NEW YORK (WABC) -- Con Edison President Matt Ketschke walked Eyewitness News through how the utility turned the lights back on during New York's darkest time.
"There was debris everywhere, collapsed on top of the substation," he said. "It was a remarkable effort, so minutes after the attack our first responders were here, and then we had hundreds of personnel here in the hours and days after the attack, isolating the site, shutting off the gas supply that went into the Trade Center complex, shutting off the steam supply so they could make it safe for those first responders that were going in and looking for survivors. After that, we started to formulate the plan. How do we bring power back?"

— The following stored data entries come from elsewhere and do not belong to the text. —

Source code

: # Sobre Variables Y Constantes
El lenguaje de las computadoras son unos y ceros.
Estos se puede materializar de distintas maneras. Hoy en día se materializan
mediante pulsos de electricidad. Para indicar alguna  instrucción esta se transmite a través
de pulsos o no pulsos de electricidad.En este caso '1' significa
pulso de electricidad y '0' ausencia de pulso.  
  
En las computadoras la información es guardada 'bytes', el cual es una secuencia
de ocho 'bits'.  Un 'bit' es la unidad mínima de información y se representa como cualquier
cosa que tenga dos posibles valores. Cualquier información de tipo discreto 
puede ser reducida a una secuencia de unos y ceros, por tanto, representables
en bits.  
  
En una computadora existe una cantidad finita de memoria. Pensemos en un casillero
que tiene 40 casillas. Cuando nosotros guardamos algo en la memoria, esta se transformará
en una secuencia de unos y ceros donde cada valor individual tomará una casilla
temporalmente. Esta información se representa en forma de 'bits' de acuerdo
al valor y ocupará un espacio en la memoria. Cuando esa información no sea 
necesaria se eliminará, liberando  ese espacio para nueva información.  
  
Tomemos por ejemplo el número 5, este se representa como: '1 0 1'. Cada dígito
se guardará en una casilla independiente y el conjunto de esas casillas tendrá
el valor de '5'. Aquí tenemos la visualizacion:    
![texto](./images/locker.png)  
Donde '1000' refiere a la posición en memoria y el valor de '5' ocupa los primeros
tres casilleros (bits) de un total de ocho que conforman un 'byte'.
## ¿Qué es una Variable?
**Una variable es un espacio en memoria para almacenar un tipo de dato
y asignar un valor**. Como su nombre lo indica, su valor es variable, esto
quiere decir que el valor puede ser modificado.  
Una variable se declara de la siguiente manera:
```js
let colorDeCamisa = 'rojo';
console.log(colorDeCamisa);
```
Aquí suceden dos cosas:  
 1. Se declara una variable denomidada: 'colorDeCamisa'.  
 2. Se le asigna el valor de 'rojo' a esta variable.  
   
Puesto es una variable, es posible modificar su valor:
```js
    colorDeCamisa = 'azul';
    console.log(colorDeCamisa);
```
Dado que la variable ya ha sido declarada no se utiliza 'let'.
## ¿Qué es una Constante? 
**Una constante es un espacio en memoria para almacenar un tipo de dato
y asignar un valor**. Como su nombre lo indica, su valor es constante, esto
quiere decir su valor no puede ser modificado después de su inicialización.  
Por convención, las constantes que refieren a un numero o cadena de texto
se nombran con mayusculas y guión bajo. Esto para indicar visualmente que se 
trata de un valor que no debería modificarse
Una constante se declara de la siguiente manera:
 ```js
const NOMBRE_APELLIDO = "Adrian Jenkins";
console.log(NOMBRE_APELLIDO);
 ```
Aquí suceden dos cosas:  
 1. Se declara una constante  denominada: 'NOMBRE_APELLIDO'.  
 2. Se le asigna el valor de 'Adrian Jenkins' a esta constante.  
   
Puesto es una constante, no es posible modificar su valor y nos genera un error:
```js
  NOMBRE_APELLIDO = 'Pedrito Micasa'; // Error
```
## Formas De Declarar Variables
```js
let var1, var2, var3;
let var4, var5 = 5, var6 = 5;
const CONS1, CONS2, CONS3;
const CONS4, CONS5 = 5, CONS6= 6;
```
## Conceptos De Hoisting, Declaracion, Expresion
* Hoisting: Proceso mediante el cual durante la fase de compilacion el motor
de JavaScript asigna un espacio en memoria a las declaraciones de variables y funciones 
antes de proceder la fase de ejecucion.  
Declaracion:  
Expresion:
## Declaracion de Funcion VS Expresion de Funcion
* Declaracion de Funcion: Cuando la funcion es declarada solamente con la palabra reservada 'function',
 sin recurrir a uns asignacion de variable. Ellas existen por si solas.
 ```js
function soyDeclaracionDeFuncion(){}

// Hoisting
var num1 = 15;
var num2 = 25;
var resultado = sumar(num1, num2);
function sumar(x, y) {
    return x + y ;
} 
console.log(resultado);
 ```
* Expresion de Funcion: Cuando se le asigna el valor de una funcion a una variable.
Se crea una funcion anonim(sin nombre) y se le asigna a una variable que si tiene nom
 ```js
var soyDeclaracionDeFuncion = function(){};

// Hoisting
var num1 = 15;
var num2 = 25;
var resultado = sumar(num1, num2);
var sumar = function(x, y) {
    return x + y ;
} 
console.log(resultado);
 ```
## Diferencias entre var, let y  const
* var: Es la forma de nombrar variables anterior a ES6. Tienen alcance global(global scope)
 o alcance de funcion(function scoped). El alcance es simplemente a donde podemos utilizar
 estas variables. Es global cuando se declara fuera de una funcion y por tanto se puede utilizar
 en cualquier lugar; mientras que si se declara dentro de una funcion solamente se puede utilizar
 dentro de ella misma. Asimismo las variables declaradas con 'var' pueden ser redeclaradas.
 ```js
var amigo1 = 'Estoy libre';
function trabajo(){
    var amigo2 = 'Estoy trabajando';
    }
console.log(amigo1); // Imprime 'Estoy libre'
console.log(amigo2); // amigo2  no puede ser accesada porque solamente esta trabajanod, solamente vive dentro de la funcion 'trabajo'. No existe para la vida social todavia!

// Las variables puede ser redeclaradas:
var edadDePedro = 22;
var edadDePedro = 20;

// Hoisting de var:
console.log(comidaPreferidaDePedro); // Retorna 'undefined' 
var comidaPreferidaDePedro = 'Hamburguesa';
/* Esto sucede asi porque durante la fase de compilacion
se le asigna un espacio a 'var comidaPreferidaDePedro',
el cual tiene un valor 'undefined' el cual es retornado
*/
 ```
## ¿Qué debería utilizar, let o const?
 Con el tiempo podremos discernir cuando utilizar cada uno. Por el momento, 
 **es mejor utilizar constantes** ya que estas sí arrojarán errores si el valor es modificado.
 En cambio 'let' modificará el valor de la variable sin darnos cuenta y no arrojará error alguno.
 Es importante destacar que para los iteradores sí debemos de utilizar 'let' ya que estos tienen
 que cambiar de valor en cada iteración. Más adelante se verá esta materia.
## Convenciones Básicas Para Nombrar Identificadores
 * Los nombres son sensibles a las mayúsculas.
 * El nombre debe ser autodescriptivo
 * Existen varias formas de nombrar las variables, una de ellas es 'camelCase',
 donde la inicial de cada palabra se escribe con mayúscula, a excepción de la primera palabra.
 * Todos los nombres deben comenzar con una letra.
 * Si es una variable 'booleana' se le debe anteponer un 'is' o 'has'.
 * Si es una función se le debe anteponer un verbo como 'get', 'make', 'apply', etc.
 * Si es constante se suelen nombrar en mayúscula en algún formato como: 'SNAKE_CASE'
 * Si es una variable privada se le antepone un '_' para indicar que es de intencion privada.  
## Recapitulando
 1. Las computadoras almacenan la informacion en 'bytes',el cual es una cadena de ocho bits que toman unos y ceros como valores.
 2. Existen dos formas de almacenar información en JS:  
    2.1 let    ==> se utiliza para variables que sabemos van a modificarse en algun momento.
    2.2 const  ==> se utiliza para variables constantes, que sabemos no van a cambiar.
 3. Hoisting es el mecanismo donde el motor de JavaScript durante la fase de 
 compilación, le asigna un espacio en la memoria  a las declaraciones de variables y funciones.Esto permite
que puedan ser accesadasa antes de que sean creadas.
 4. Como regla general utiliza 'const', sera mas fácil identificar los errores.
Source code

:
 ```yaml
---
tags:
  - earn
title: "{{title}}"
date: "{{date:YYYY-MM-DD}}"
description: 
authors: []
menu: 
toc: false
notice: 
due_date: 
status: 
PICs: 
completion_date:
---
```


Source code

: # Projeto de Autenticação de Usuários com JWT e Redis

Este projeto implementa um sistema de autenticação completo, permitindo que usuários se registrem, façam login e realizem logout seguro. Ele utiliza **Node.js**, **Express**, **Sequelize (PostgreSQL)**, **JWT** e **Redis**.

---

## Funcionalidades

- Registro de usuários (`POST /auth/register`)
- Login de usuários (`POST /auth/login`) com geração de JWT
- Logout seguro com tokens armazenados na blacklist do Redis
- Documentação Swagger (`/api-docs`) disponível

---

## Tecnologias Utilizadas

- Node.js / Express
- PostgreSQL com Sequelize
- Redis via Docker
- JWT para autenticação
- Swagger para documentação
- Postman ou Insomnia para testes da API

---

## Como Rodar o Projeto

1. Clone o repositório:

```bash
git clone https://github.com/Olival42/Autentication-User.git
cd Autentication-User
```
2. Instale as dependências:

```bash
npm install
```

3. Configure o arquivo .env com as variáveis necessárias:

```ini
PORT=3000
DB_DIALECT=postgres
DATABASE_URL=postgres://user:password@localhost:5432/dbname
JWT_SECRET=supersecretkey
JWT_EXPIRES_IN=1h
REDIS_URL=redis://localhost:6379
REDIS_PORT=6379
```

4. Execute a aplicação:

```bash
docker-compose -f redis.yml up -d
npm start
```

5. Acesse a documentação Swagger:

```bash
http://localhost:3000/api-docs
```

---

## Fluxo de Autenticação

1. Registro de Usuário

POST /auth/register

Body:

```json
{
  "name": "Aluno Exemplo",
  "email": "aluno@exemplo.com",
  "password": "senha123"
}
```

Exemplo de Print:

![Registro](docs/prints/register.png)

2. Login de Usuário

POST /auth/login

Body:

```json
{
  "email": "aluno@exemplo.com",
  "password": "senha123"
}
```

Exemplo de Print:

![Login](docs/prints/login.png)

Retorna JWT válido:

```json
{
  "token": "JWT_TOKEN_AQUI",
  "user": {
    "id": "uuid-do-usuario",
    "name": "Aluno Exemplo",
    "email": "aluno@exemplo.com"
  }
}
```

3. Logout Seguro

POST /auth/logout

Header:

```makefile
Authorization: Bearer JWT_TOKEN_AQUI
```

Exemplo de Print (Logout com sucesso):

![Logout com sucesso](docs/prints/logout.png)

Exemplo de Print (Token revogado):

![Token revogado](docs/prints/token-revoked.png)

Pictures provided by Con Ed show the herculean efforts. Hundreds of miles of cables were dug up and laid out right on the street, basically giant jumper cables while workers increased capacity at another substation on the West Side.
"Our goal was to get power back on so that trading could resume at the Stock Exchange on the Monday morning after the attack," Ketschke said.
The markets did open that Monday the 17th, six days after the towers fell.
On day seven of the recovery, Ketschke told Eyewitness News 98% of Lower Manhattan was back online.
And by 2004, the facility in the rebuilt 7 World Trade would go online, fortified, and hidden in plain sight.
"We're in called the switchgear room. This is basically a room filled with giant circuit breakers, similar to what's in your house, except these are a lot more powerful," Eyewitness News Reporter Derick Waller described.
"If a cable short circuits underground in Manhattan someplace, the breaker will see that short circuit and will open up," Ketschke said.
Underneath, high voltage transformers energize these massive insulators with 138,000 volts of power.
It's converted and fed to thousands of homes and offices in the nation's largest downtown.
20 years later, a larger, more secure substation, has been built out of an emergency no one will ever forget.
"That was a long day. It was a long day for all of us and it was long weeks and months after that," Ketschke said.